The employee who brought the tort suit (Rivera) was initially hired by a staffing agency (Alex Drywall). Alex Drywall then assigned Rivera to perform temporary work for a client of theirs (Alpine Insulation). While on the way to a job site for Alpine Insulation, the vehicle Rivera was riding in was involved in an accident and Rivera and two others were killed. It was undisputed that the driver of the vehicle was negligent and that his negligence caused the accident.
Rivera’s estate chose not to file a claim for worker’s compensation against his employer at the time of the accident—Alex Drywall. Instead, Rivera’s estate filed suit against Alpine Insulation and its insurance carrier (West Bend) for wrongful death. Alpine Insulation and its insurer successfully moved for summary judgment at the Circuit Court stage, asserting that because Rivera was an employee of Alex Drywall and his death occurred while in the course of his employment with Alex Drywall, that Rivera’s estate was precluded from brining a tort action against Alex Drywall’s client (Alpine Insulation) pursuant to the exclusive remedy provision of the WCA.
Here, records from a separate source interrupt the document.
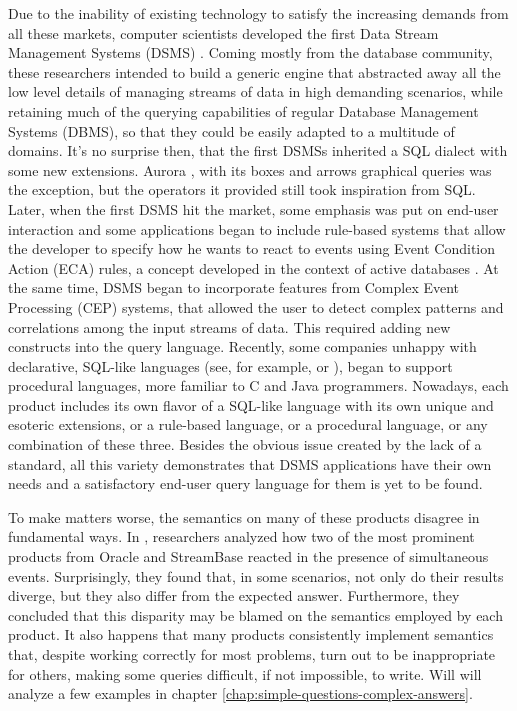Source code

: \documentclass[a4,11pt]{report}
\begin{document}
Due to the inability of existing technology to satisfy the increasing
demands from all these markets, computer scientists developed the
first Data Stream Management Systems (DSMS) \cite{stream}
\cite{aurora} \cite{telegraphcq}. Coming mostly from the database
community, these researchers intended to build a generic engine that
abstracted away all the low level details of managing streams of data
in high demanding scenarios, while retaining much of the querying
capabilities of regular Database Management Systems (DBMS), so that
they could be easily adapted to a multitude of domains. It's no
surprise then, that the first DSMSs inherited a SQL dialect with some
new extensions. Aurora \cite{aurora}, with its boxes and arrows
graphical queries was the exception, but the operators it provided
still took inspiration from SQL. Later, when the first DSMS hit the
market, some emphasis was put on end-user interaction and some
applications began to include rule-based systems that allow the
developer to specify how he wants to react to events using Event
Condition Action (ECA) rules, a concept developed in the context of
active databases \cite{adbms-manifesto}. At the same time, DSMS began
to incorporate features from Complex Event Processing (CEP) systems,
that allowed the user to detect complex patterns and correlations
among the input streams of data. This required adding new constructs
into the query language. Recently, some companies unhappy with
declarative, SQL-like languages (see, for example,
\cite{sql-impendance-mismatch:post} or \cite{flexstreams-whitepaper}),
began to support procedural languages, more familiar to C and Java
programmers. Nowadays, each product includes its own flavor of a
SQL-like language with its own unique and esoteric extensions, or a
rule-based language, or a procedural language, or any combination of
these three. Besides the obvious issue created by the lack of a
standard, all this variety demonstrates that DSMS applications have
their own needs and a satisfactory end-user query language for them is
yet to be found.

To make matters worse, the semantics on many of these products
disagree in fundamental ways. In \cite{towards_stream_sql_standard},
researchers analyzed how two of the most prominent products from
Oracle and StreamBase reacted in the presence of simultaneous
events. Surprisingly, they found that, in some scenarios, not only do
their results diverge, but they also differ from the expected
answer. Furthermore, they concluded that this disparity may be blamed
on the semantics employed by each product. It also happens that many
products consistently implement semantics that, despite working
correctly for most problems, turn out to be inappropriate for others,
making some queries difficult, if not impossible, to write. Will will
analyze a few examples in chapter
\ref{chap:simple-questions-complex-answers}.
\end{document}
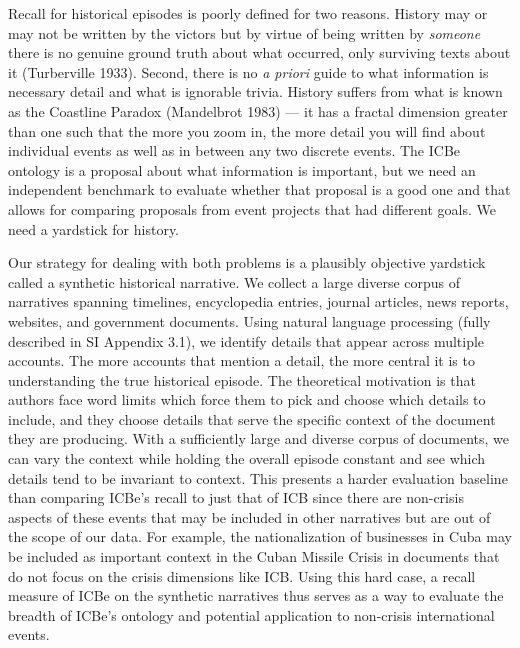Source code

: \documentclass{article}
\begin{document}
Recall for historical episodes is poorly defined for two reasons.
History may or may not be written by the victors but by virtue of being
written by \emph{someone} there is no genuine ground truth about what
occurred, only surviving texts about it (Turberville 1933). Second,
there is no \emph{a priori} guide to what information is necessary
detail and what is ignorable trivia. History suffers from what is known
as the Coastline Paradox (Mandelbrot 1983) --- it has a fractal
dimension greater than one such that the more you zoom in, the more
detail you will find about individual events as well as in between any
two discrete events. The ICBe ontology is a proposal about what
information is important, but we need an independent benchmark to
evaluate whether that proposal is a good one and that allows for
comparing proposals from event projects that had different goals. We
need a yardstick for history.

Our strategy for dealing with both problems is a plausibly objective
yardstick called a synthetic historical narrative. We collect a large
diverse corpus of narratives spanning timelines, encyclopedia entries,
journal articles, news reports, websites, and government documents.
Using natural language processing (fully described in SI Appendix 3.1),
we identify details that appear across multiple accounts. The more
accounts that mention a detail, the more central it is to understanding
the true historical episode. The theoretical motivation is that authors
face word limits which force them to pick and choose which details to
include, and they choose details that serve the specific context of the
document they are producing. With a sufficiently large and diverse
corpus of documents, we can vary the context while holding the overall
episode constant and see which details tend to be invariant to context.
This presents a harder evaluation baseline than comparing ICBe's recall
to just that of ICB since there are non-crisis aspects of these events
that may be included in other narratives but are out of the scope of our
data. For example, the nationalization of businesses in Cuba may be
included as important context in the Cuban Missile Crisis in documents
that do not focus on the crisis dimensions like ICB. Using this hard
case, a recall measure of ICBe on the synthetic narratives thus serves
as a way to evaluate the breadth of ICBe's ontology and potential
application to non-crisis international events.
\end{document}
Rivera’s estate appealed, arguing that while the exclusive remedy provision did indeed bar an action in tort against Alex Drywall, the same could not be said for Alex Drywall’s client, Alpine Insulation. The estate argued that Wis. Stat. § 102.29(6)(b)1 was on point, which provides:
(b) No employee of a temporary help agency who makes a claim for compensation may make a claim or maintain an action in tort against any of the following:
- Any employer that compensates the temporary help agency for the employee’s services.
The estate argued that Alpine Insulation was an “employer that compensates the temporary help agency for the employee’s services,” and because Rivera chose not to “mak[e] a claim for compensation” against Alex Drywall, that the necessary implication based on the plain language of the statute was that Rivera was not barred from brining a tort claim against Alpine Insulation.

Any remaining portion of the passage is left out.